Fuzzy gauge theory for quantum computers

TL;DR

This paper introduces fuzzy gauge theory, a new qubitization approach for continuous gauge theories on quantum computers, which approximates the theories with finite degrees of freedom while maintaining key properties.

Contribution

The paper proposes a novel fuzzy gauge theory method for quantum simulation, extending fuzzy models to gauge theories and demonstrating its universality and resource efficiency.

Findings

Fuzzy gauge theory lies in the same universality class as regular gauge theory.

The models are resource-efficient for quantum simulations.

The approach potentially eliminates the need for additional limits besides the spatial continuum limit.

Abstract

Continuous gauge theories, because of their bosonic degrees of freedom, have an infinite-dimensional local Hilbert space.

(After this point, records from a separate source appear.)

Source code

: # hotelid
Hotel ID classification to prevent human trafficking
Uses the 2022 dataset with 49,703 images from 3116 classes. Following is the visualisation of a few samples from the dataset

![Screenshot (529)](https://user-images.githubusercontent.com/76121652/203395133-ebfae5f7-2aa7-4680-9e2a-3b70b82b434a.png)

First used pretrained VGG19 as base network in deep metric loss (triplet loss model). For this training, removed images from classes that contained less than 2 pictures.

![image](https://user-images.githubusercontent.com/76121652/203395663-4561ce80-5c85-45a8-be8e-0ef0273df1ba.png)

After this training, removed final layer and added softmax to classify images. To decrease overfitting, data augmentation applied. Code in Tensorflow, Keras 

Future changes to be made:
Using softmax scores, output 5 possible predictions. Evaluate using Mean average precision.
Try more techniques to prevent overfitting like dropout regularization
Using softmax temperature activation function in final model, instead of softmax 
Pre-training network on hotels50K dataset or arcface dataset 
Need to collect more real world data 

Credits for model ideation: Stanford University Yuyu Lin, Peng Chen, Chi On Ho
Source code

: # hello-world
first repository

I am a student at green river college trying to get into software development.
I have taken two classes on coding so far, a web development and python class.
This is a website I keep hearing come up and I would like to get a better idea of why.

Encoding these degrees of freedom on qubit-based hardware demands some sort of ``qubitization'' scheme, where one approximates the behavior of a theory while using only finitely many degrees of freedom. We propose a novel qubitization strategy for gauge theories, called ``fuzzy gauge theory,'' building on the success of the fuzzy $\sigma$-model in earlier work. We provide arguments that the fuzzy gauge theory lies in the same universality class as regular gauge theory, in which case its use would obviate the need of any further limit besides the usual spatial continuum limit. Furthermore, we demonstrate that these models are relatively resource-efficient for quantum simulations.